Background: Rotational bands have been measured around 250 Fm associated with strong deformed-shell closures. The K π = 2 − excited band emerges systematically in N = 150 isotones raging from plutonium to nobelium with even-Z numbers, and a sharp drop in energies was observed in californium.Purpose: I attempt to uncover the microscopic mechanism for the appearance of such a low-energy 2 − state in 248 Cf. Furthermore, I investigate the possible occurrence of the low-energy K π = 2 + state, the γ vibration, to elucidate the mechanism that prefers the simultaneous breaking of the reflection and axial symmetry to the breaking of the axial symmetry alone in this mass region.Method: I employ a nuclear energy-density functional (EDF) method: the Skyrme-Kohn-Sham-Bogoliubov and the quasiparticle random-phase approximation are used to describe the ground state and the transition to excited states.

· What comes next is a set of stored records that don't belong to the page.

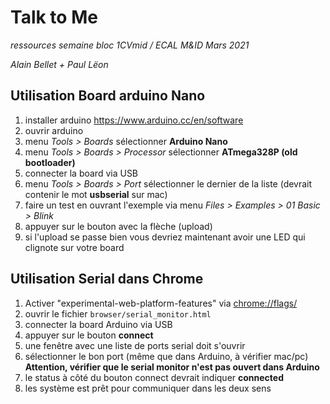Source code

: # Talk to Me

_ressources semaine bloc 1CVmid / ECAL M&ID Mars 2021_

_Alain Bellet + Paul Lëon_

## Utilisation Board arduino Nano

1. installer arduino https://www.arduino.cc/en/software
2. ouvrir arduino
3. menu _Tools > Boards_ sélectionner **Arduino Nano**
4. menu _Tools > Boards > Processor_ sélectionner **ATmega328P (old bootloader)**
5. connecter la board via USB
6. menu _Tools > Boards > Port_ sélectionner le dernier de la liste (devrait contenir le mot **usbserial** sur mac)
7. faire un test en ouvrant l'exemple via menu _Files > Examples > 01 Basic > Blink_
8. appuyer sur le bouton avec la flèche (upload)
9. si l'upload se passe bien vous devriez maintenant avoir une LED qui clignote sur votre board

## Utilisation Serial dans Chrome

1. Activer "experimental-web-platform-features" via [chrome://flags/](chrome://flags/)
2. ouvrir le fichier `browser/serial_monitor.html`
3. connecter la board Arduino via USB
4. appuyer sur le bouton **connect**
5. une fenêtre avec une liste de ports serial doit s'ouvrir
6. sélectionner le bon port (même que dans Arduino, à vérifier mac/pc) **Attention, vérifier que le serial monitor n'est pas ouvert dans Arduino**
7. le status à côté du bouton connect devrait indiquer **connected**
8. les système est prêt pour communiquer dans les deux sens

Results:The Skyrme-type SkM* and SLy4 functionals reproduce the fall in energy but not the absolute value of the K π = 2 − state at Z = 98 where the proton two-quasiparticle excitation [633]7/2 ⊗ [521]3/2 plays a decisive role for the peculiar isotonic dependence. I find interweaving roles by the pairing correlation of protons and the deformed-shell closure at Z = 98. The SkM* model predicts the K π = 2 − state appears lower in energy in 246 Cf than in 248 Cf as the Fermi level of neutrons is located in between the [622]5/2 and the [734]9/2 orbitals. Except for 250 Fm in the SkM* calculation, the K π = 2 + state is predicted to appear higher in energy than the K π = 2 − state because the quasiproton [521]1/2 orbital is located above the [633]7/2 orbital.
Conclusions:A systematic study of low-lying collective states in heavy actinide nuclei provides a rigorous testing ground for microscopic nuclear models. The present paper shows a need for improvements in the EDFs to describe pairing correlations and shell structures in heavy nuclei, that are indispensable in predicting the heaviest nuclei.